Apesar de os números indicarem que a taxa de desemprego baixou, as 14 mil pessoas no sector do turismo – neste caso alojamento, restauração e similares – mantém-se e, principalmente, neste momento, o que os empresários pedem é que estes 14 mil que faltam sejam formados e com qualificações profissionais.
(…) É muito importante haver formação na área e esse é um investimento que o Governo Regional pretende fazer e que vamos continuar a incentivar que façam ao formar as pessoas entre Outubro e Março, considerada uma época mais baixa, com formação específica para a restauração e alojamento. Mais de 60% dessa formação deve ser dada no local de trabalho, nas empresas, e não apenas em aulas. É preciso que essa formação seja real e que as pessoas sintam realmente o que vão fazer.

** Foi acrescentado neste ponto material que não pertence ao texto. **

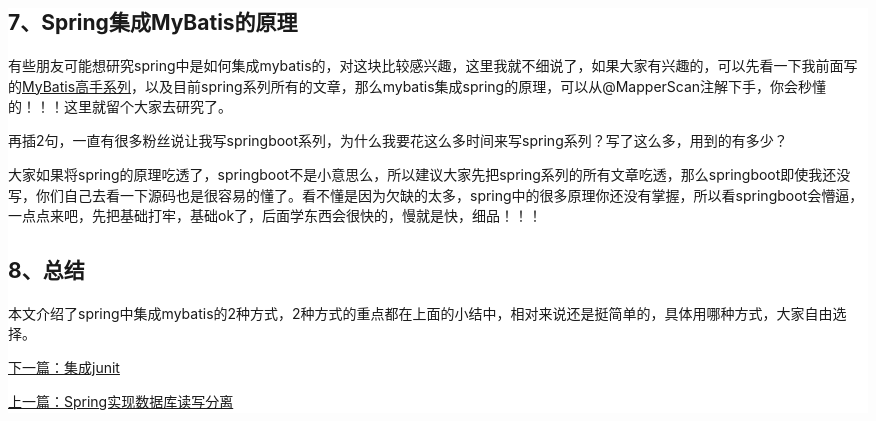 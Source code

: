## 7、Spring集成MyBatis的原理

有些朋友可能想研究spring中是如何集成mybatis的，对这块比较感兴趣，这里我就不细说了，如果大家有兴趣的，可以先看一下我前面写的[MyBatis高手系列](http://mp.weixin.qq.com/mp/homepage?__biz=MzA5MTkxMDQ4MQ==&hid=5&sn=2f7eca739b566b009d1128f0508e0e5b&scene=18#wechat_redirect)，以及目前spring系列所有的文章，那么mybatis集成spring的原理，可以从@MapperScan注解下手，你会秒懂的！！！这里就留个大家去研究了。

再插2句，一直有很多粉丝说让我写springboot系列，为什么我要花这么多时间来写spring系列？写了这么多，用到的有多少？

大家如果将spring的原理吃透了，springboot不是小意思么，所以建议大家先把spring系列的所有文章吃透，那么springboot即使我还没写，你们自己去看一下源码也是很容易的懂了。看不懂是因为欠缺的太多，spring中的很多原理你还没有掌握，所以看springboot会懵逼，一点点来吧，先把基础打牢，基础ok了，后面学东西会很快的，慢就是快，细品！！！

## 8、总结

本文介绍了spring中集成mybatis的2种方式，2种方式的重点都在上面的小结中，相对来说还是挺简单的，具体用哪种方式，大家自由选择。


[下一篇：集成junit](http://www.itsoku.com/course/5/136)

[上一篇：Spring实现数据库读写分离](http://www.itsoku.com/course/5/134) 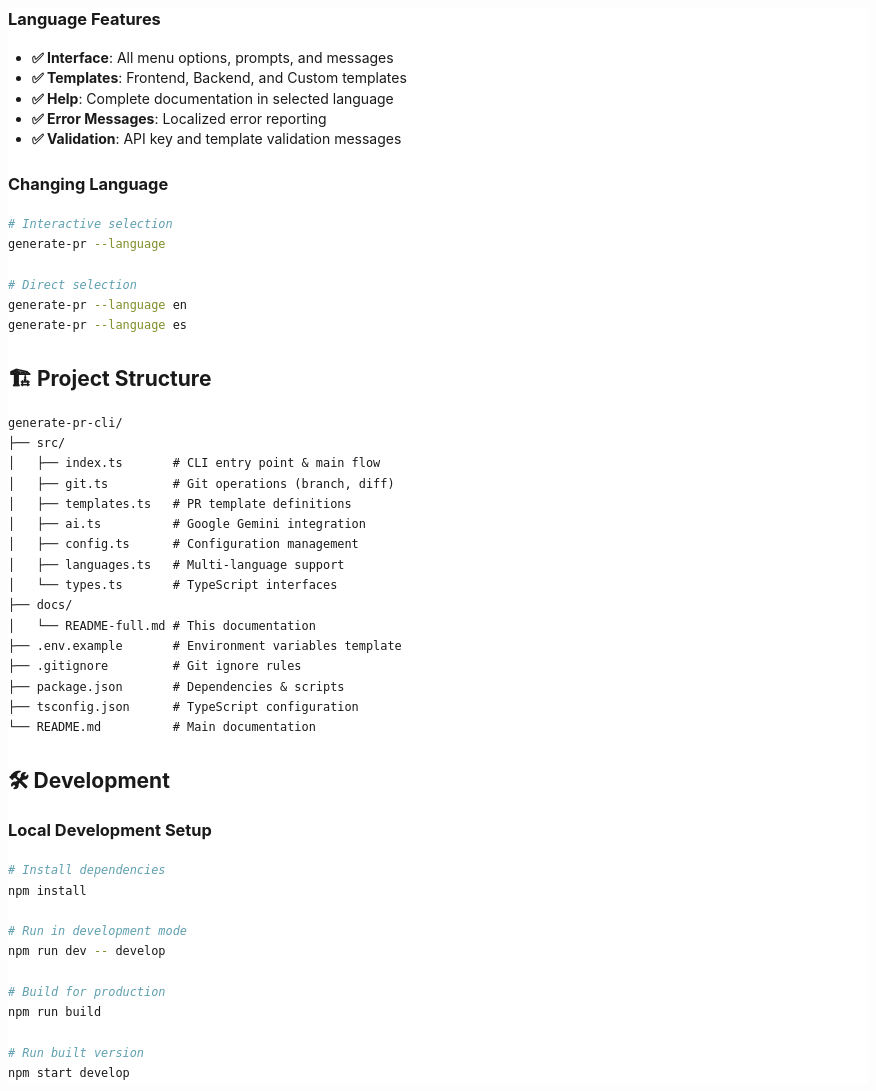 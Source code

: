### Language Features

- **✅ Interface**: All menu options, prompts, and messages
- **✅ Templates**: Frontend, Backend, and Custom templates
- **✅ Help**: Complete documentation in selected language
- **✅ Error Messages**: Localized error reporting
- **✅ Validation**: API key and template validation messages

### Changing Language

```bash
# Interactive selection
generate-pr --language

# Direct selection
generate-pr --language en
generate-pr --language es
```

## 🏗️ Project Structure

```
generate-pr-cli/
├── src/
│   ├── index.ts       # CLI entry point & main flow
│   ├── git.ts         # Git operations (branch, diff)
│   ├── templates.ts   # PR template definitions
│   ├── ai.ts          # Google Gemini integration
│   ├── config.ts      # Configuration management
│   ├── languages.ts   # Multi-language support
│   └── types.ts       # TypeScript interfaces
├── docs/
│   └── README-full.md # This documentation
├── .env.example       # Environment variables template
├── .gitignore         # Git ignore rules
├── package.json       # Dependencies & scripts
├── tsconfig.json      # TypeScript configuration
└── README.md          # Main documentation
```

## 🛠️ Development

### Local Development Setup

```bash
# Install dependencies
npm install

# Run in development mode
npm run dev -- develop

# Build for production
npm run build

# Run built version
npm start develop
```
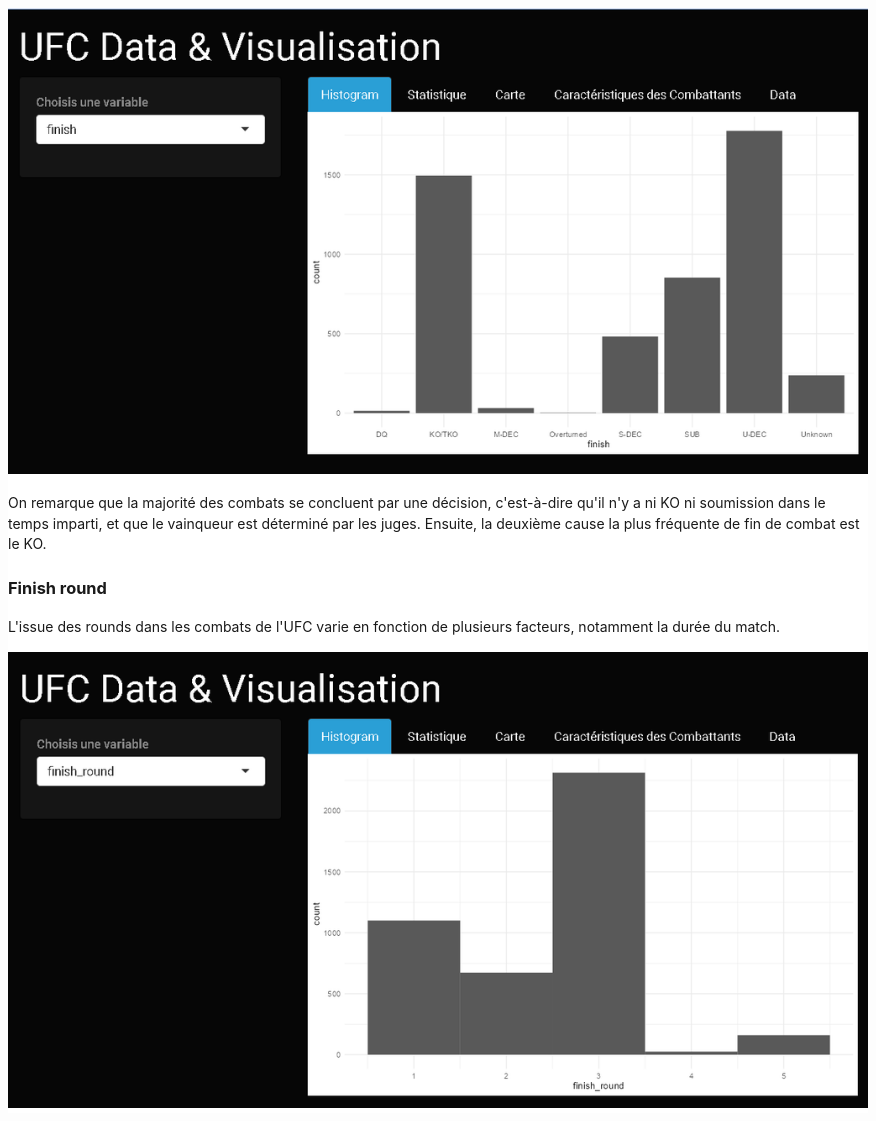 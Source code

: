 ![Texte alternatif](Image/finish.png)

On remarque que la majorité des combats se concluent par une décision, c'est-à-dire qu'il n'y a ni KO ni soumission dans le temps imparti, et que le vainqueur est déterminé par les juges. Ensuite, la deuxième cause la plus fréquente de fin de combat est le KO.

### Finish round

L'issue des rounds dans les combats de l'UFC varie en fonction de plusieurs facteurs, notamment la durée du match. 

![Texte alternatif](Image/finish_round.png)
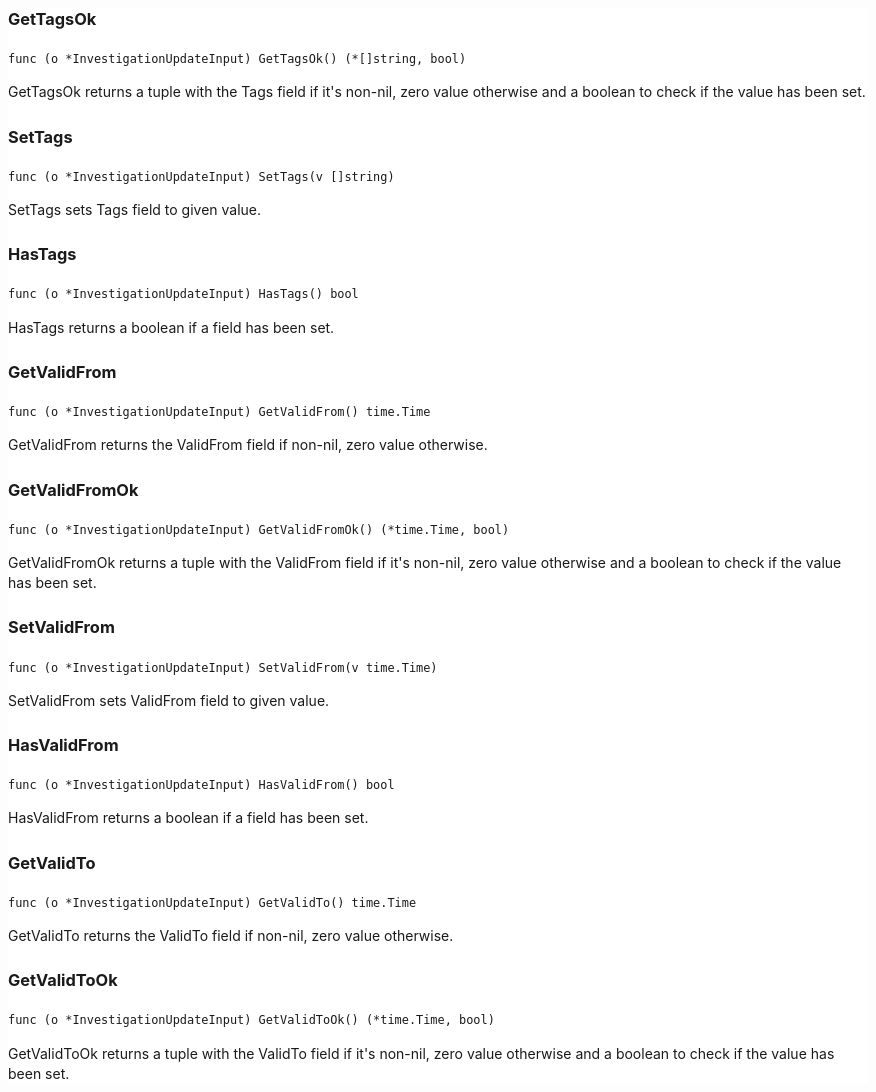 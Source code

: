 ### GetTagsOk

`func (o *InvestigationUpdateInput) GetTagsOk() (*[]string, bool)`

GetTagsOk returns a tuple with the Tags field if it's non-nil, zero value otherwise
and a boolean to check if the value has been set.

### SetTags

`func (o *InvestigationUpdateInput) SetTags(v []string)`

SetTags sets Tags field to given value.

### HasTags

`func (o *InvestigationUpdateInput) HasTags() bool`

HasTags returns a boolean if a field has been set.

### GetValidFrom

`func (o *InvestigationUpdateInput) GetValidFrom() time.Time`

GetValidFrom returns the ValidFrom field if non-nil, zero value otherwise.

### GetValidFromOk

`func (o *InvestigationUpdateInput) GetValidFromOk() (*time.Time, bool)`

GetValidFromOk returns a tuple with the ValidFrom field if it's non-nil, zero value otherwise
and a boolean to check if the value has been set.

### SetValidFrom

`func (o *InvestigationUpdateInput) SetValidFrom(v time.Time)`

SetValidFrom sets ValidFrom field to given value.

### HasValidFrom

`func (o *InvestigationUpdateInput) HasValidFrom() bool`

HasValidFrom returns a boolean if a field has been set.

### GetValidTo

`func (o *InvestigationUpdateInput) GetValidTo() time.Time`

GetValidTo returns the ValidTo field if non-nil, zero value otherwise.

### GetValidToOk

`func (o *InvestigationUpdateInput) GetValidToOk() (*time.Time, bool)`

GetValidToOk returns a tuple with the ValidTo field if it's non-nil, zero value otherwise
and a boolean to check if the value has been set.
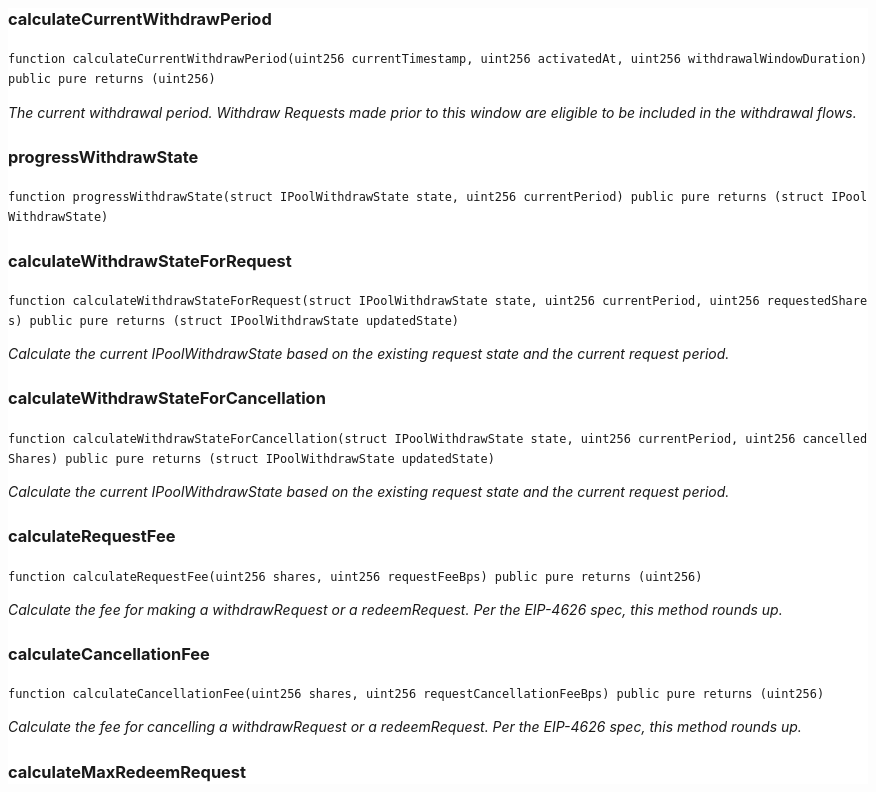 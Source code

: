 ### calculateCurrentWithdrawPeriod

```solidity
function calculateCurrentWithdrawPeriod(uint256 currentTimestamp, uint256 activatedAt, uint256 withdrawalWindowDuration) public pure returns (uint256)
```

_The current withdrawal period. Withdraw Requests made prior to this
window are eligible to be included in the withdrawal flows._

### progressWithdrawState

```solidity
function progressWithdrawState(struct IPoolWithdrawState state, uint256 currentPeriod) public pure returns (struct IPoolWithdrawState)
```

### calculateWithdrawStateForRequest

```solidity
function calculateWithdrawStateForRequest(struct IPoolWithdrawState state, uint256 currentPeriod, uint256 requestedShares) public pure returns (struct IPoolWithdrawState updatedState)
```

_Calculate the current IPoolWithdrawState based on the existing
request state and the current request period._

### calculateWithdrawStateForCancellation

```solidity
function calculateWithdrawStateForCancellation(struct IPoolWithdrawState state, uint256 currentPeriod, uint256 cancelledShares) public pure returns (struct IPoolWithdrawState updatedState)
```

_Calculate the current IPoolWithdrawState based on the existing
request state and the current request period._

### calculateRequestFee

```solidity
function calculateRequestFee(uint256 shares, uint256 requestFeeBps) public pure returns (uint256)
```

_Calculate the fee for making a withdrawRequest or a redeemRequest.
Per the EIP-4626 spec, this method rounds up._

### calculateCancellationFee

```solidity
function calculateCancellationFee(uint256 shares, uint256 requestCancellationFeeBps) public pure returns (uint256)
```

_Calculate the fee for cancelling a withdrawRequest or a redeemRequest.
Per the EIP-4626 spec, this method rounds up._

### calculateMaxRedeemRequest
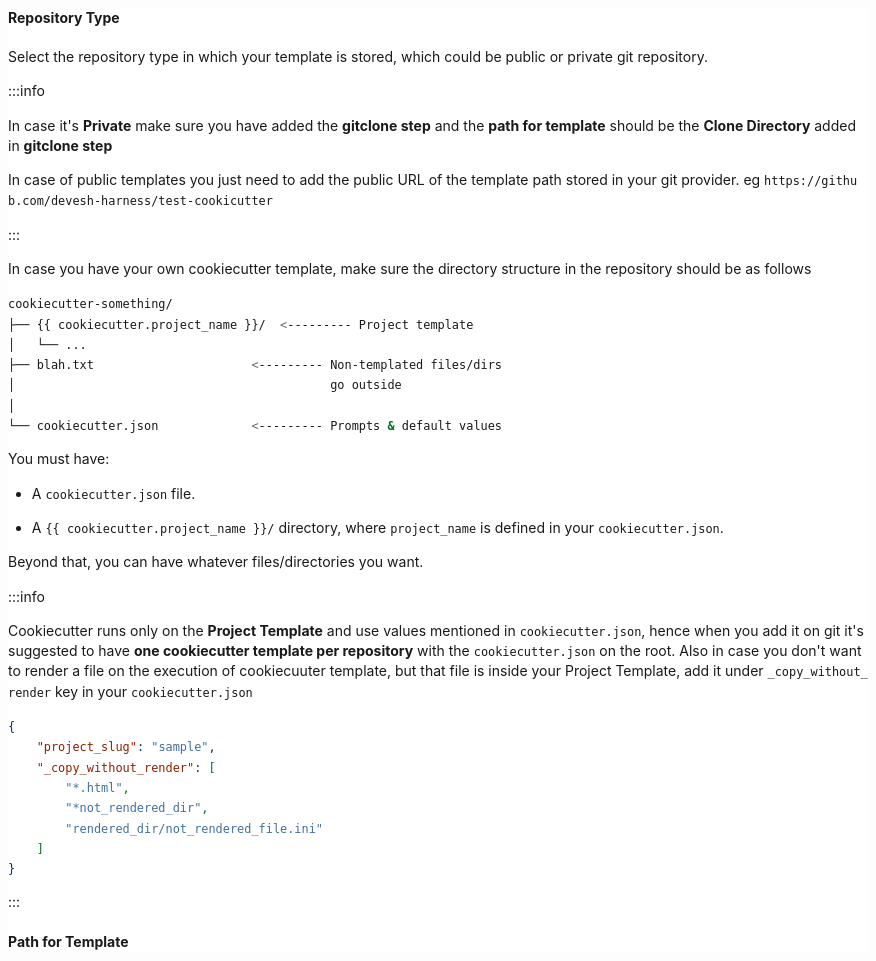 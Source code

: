 #### Repository Type

Select the repository type in which your template is stored, which could be public or private git repository. 

:::info

In case it's **Private** make sure you have added the **gitclone step** and the **path for template** should be the **Clone Directory** added in **gitclone step**

In case of public templates you just need to add the public URL of the template path stored in your git provider. eg `https://github.com/devesh-harness/test-cookicutter`

:::

In case you have your own cookiecutter template, make sure the directory structure in the repository should be as follows

```sh
cookiecutter-something/
├── {{ cookiecutter.project_name }}/  <--------- Project template
│   └── ...
├── blah.txt                      <--------- Non-templated files/dirs
│                                            go outside
│
└── cookiecutter.json             <--------- Prompts & default values
```

You must have:

- A `cookiecutter.json` file.

- A `{{ cookiecutter.project_name }}/` directory, where `project_name` is defined in your `cookiecutter.json`.

Beyond that, you can have whatever files/directories you want.

:::info
 
Cookiecutter runs only on the **Project Template** and use values mentioned in `cookiecutter.json`, hence when you add it on git it's suggested to have **one cookiecutter template per repository** with the `cookiecutter.json` on the root. Also in case you don't want to render a file on the execution of cookiecuuter template, but that file is inside your Project Template, add it under `_copy_without_render` key in your `cookiecutter.json` 

```json
{
    "project_slug": "sample",
    "_copy_without_render": [
        "*.html",
        "*not_rendered_dir",
        "rendered_dir/not_rendered_file.ini"
    ]
}
```

:::

#### Path for Template 
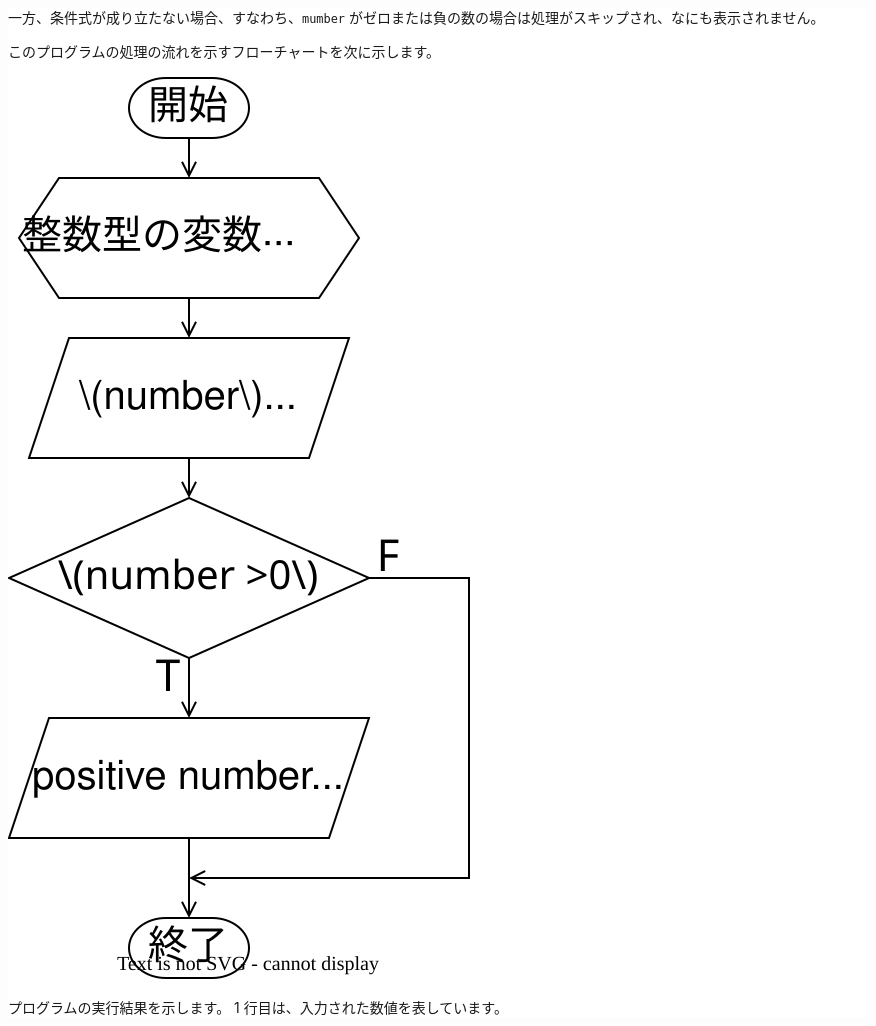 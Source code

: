 一方、条件式が成り立たない場合、すなわち、`mumber` がゼロまたは負の数の場合は処理がスキップされ、なにも表示されません。

このプログラムの処理の流れを示すフローチャートを次に示します。

![flowchart](./assets/chap06_flowchart_positive.svg)

プログラムの実行結果を示します。
1 行目は、入力された数値を表しています。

Tem que haver também uma avaliação do desempenho.
Numa opinião muito pessoal, todos os que tiraram curso numa escola destas e que foram apoiados pelo Governo Regional, deveriam trabalhar na Região pelo menos dois anos, e em relação a todos aqueles que vão para estes cursos para tirar o 12.º ano, afirmo que essa política continua a ser errada, foi aplicada durante mais de 20 anos e vai ser difícil mudá-la, por isso digo que será preciso coragem política para mudá-la, mas se não a mudarmos não teremos resultados diferentes.
Muitos dos que trabalham ou já trabalharam na área queixam-se de baixos ordenados para o tipo de trabalho exigido e respectiva carga horária…
Não vou dizer que isso não acontece, mas é a excepção. É muito importante perceber que para uma empresa pagar bem tem que ter um funcionário qualificado e tem que ter rentabilidade suficiente e tesouraria para pagar, e isso sim é que tem que ser trabalhado. (…) Se for revista a fiscalidade, acredito que não serão tantos os trabalhadores a queixarem-se de que estão a ser roubados pelo trabalho que fazem.